Single-threaded tokio app

Background: I am building a single-threaded application that is meant to be run by a single CPU (exclusively):

#[tokio::main(flavor = "current_thread")]
async fn main() { ... }

Questions:

  1. Is it possible to build rust program in such way that (underneath) it uses single-threaded CRT? (single-threaded CRT is simpler and faster than multi-threaded one)
  2. Does tokio take advantage of "this app is single-threaded" guarantee? (similarly to CRTs, single-threaded task executor can be designed to be simpler and faster)
  3. Why (according to TaskManager) following program has 1 thread on Windows 7 and 4 on Windows 11? (pretty sure it is not because 11 - 7 = 4):
#[tokio::main(flavor = "current_thread")]
async fn main() {
    sleep(Duration::from_millis(3000)).await
}

Tokio's single-threaded runtime will still spawn threads if something uses spawn_blocking:

Note that if you are using the single threaded runtime, this function will still spawn additional threads for blocking operations. The current-thread scheduler’s single thread is only used for asynchronous code.

Various things in tokio might do this:

These threads should be idle almost all of the time. If this is unacceptable, then you should probably use a different executor.

Tokio should take advantage of the runtime being single-threaded.

Not sure why Win7 and Win11 are different, and no idea how you'd switch out the C runtime or which one rust uses by default.

Not sure if you need this, but if you want the program to stay pinned to one logical core, then you can use core_affinity (this'll only work for the tokio's worker thread, not the spawn_blocking ones) or do something on the OS level when you start the process.

Yes, I know this.

Are there any good options available?

What do you need it to do? What's stopping you from staying in sync code?

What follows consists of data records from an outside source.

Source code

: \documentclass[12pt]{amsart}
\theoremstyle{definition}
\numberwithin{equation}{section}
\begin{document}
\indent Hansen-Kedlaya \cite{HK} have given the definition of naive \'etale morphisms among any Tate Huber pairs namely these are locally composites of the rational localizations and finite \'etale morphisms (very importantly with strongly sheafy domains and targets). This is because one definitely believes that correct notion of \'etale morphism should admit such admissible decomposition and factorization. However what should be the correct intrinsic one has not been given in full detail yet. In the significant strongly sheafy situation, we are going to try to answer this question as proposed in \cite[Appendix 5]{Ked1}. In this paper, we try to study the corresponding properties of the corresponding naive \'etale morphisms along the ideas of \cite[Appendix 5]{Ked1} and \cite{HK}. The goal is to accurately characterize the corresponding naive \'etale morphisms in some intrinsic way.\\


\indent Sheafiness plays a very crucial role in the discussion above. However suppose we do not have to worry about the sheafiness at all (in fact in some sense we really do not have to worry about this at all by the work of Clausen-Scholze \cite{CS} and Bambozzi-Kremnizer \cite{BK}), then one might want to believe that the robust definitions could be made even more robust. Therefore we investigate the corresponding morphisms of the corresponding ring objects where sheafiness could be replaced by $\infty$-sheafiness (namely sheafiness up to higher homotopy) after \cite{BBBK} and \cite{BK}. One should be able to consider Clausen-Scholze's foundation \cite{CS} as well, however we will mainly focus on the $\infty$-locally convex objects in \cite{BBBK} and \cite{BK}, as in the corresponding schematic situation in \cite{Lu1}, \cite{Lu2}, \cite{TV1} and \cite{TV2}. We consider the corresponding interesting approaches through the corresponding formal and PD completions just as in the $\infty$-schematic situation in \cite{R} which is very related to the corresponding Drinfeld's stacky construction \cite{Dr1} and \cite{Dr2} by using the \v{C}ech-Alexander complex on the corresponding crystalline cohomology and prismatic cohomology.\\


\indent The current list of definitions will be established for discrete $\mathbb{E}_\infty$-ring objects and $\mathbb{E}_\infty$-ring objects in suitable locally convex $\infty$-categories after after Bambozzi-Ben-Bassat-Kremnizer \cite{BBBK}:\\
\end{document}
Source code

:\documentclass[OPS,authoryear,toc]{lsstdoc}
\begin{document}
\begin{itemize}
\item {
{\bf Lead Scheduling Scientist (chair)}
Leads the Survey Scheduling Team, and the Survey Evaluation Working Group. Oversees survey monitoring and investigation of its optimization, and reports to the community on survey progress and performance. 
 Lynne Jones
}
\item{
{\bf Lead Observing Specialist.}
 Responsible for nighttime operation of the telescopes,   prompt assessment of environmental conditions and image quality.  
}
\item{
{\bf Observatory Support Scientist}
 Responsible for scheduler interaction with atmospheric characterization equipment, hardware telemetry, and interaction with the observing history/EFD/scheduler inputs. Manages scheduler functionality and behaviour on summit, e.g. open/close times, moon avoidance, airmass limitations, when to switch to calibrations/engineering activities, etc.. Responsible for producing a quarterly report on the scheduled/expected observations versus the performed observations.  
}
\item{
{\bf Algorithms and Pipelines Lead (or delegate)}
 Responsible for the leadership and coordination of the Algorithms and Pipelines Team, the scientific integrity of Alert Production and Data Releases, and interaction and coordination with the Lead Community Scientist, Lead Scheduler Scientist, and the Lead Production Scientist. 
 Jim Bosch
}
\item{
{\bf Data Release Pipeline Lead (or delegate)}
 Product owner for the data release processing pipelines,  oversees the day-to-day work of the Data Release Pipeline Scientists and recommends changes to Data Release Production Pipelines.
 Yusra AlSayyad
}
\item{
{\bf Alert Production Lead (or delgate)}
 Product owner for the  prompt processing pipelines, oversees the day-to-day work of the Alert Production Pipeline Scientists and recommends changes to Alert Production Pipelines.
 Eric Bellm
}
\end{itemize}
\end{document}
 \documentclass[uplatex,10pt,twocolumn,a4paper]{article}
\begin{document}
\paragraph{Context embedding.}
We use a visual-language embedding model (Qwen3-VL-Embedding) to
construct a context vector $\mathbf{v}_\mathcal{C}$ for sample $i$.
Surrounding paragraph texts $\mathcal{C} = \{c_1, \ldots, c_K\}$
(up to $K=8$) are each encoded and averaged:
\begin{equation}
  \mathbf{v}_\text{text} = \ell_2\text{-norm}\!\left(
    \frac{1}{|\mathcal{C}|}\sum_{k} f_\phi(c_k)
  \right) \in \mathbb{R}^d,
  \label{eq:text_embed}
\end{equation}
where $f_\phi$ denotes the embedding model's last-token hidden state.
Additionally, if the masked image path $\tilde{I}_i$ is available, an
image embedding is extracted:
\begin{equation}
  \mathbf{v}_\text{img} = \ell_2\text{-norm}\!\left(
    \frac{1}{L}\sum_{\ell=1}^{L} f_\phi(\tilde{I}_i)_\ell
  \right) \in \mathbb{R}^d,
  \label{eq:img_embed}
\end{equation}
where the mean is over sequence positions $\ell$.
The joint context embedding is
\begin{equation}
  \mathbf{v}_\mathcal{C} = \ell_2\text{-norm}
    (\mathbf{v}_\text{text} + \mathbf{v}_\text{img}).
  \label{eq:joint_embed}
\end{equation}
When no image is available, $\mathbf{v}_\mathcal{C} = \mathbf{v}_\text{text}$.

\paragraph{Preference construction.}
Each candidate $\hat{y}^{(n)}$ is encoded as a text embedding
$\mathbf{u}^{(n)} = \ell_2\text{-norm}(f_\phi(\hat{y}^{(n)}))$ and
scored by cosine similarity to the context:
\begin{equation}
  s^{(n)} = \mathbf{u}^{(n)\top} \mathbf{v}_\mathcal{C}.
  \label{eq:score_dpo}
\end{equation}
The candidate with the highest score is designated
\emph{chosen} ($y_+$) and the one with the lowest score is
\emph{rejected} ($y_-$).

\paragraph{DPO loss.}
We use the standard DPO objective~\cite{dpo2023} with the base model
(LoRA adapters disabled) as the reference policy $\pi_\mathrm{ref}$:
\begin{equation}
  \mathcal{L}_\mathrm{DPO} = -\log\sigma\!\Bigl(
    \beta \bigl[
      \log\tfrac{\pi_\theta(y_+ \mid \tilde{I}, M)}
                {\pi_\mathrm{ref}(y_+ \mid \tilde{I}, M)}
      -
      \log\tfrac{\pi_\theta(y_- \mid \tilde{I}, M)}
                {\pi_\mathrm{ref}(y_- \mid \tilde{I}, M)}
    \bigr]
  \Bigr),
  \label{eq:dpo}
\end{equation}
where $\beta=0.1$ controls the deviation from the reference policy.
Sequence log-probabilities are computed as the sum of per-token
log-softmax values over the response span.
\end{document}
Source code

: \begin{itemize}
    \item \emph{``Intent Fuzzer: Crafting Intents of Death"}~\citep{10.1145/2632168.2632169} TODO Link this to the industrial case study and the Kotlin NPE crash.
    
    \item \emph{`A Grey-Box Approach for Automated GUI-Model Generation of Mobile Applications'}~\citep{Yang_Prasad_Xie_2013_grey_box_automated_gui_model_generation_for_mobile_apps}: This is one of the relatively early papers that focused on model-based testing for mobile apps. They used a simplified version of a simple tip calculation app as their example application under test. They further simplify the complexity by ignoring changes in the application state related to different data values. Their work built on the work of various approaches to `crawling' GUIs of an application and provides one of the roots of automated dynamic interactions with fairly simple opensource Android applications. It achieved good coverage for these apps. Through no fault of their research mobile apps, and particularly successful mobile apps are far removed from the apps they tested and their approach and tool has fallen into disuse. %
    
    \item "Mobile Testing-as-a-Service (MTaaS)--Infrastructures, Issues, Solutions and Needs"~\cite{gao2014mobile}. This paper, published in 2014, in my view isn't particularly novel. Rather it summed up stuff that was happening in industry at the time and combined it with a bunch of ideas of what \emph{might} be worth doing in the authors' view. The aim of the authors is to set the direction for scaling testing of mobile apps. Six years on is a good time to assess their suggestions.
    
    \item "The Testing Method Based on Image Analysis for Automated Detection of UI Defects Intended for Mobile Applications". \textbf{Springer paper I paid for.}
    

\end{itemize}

I am aiming for thread-per-core architecture where every thread is a separate single-threaded application with the aim off spawning X of them, assigning each a separate CPU core (which is excluded from use by OS).

So, I am naturally curious if I could take advantage of this setup -- namely if I could use single-threaded CRT and whether my tool of choice (tokio) can do the same.

I know it is a glaring example of premature optimization, but... Consider it a fit of intellectual curiosity. :slight_smile:

(btw, I was unpleasantly surprised to find that MSVC no longer has single-threaded CRT).

So much of the Windows API and commercial libraries are multi-threaded internally that the single-threaded CRT probably created a hazard.

This sounds like it should just be sync... well actually, you don't say anything about the actual work so I have no idea. But usually you'd only want one thread per core if those threads are constantly running, in which case async isn't going to do much for you.

That is not true.

You can use the smol ecosystem for that. It’s pretty good.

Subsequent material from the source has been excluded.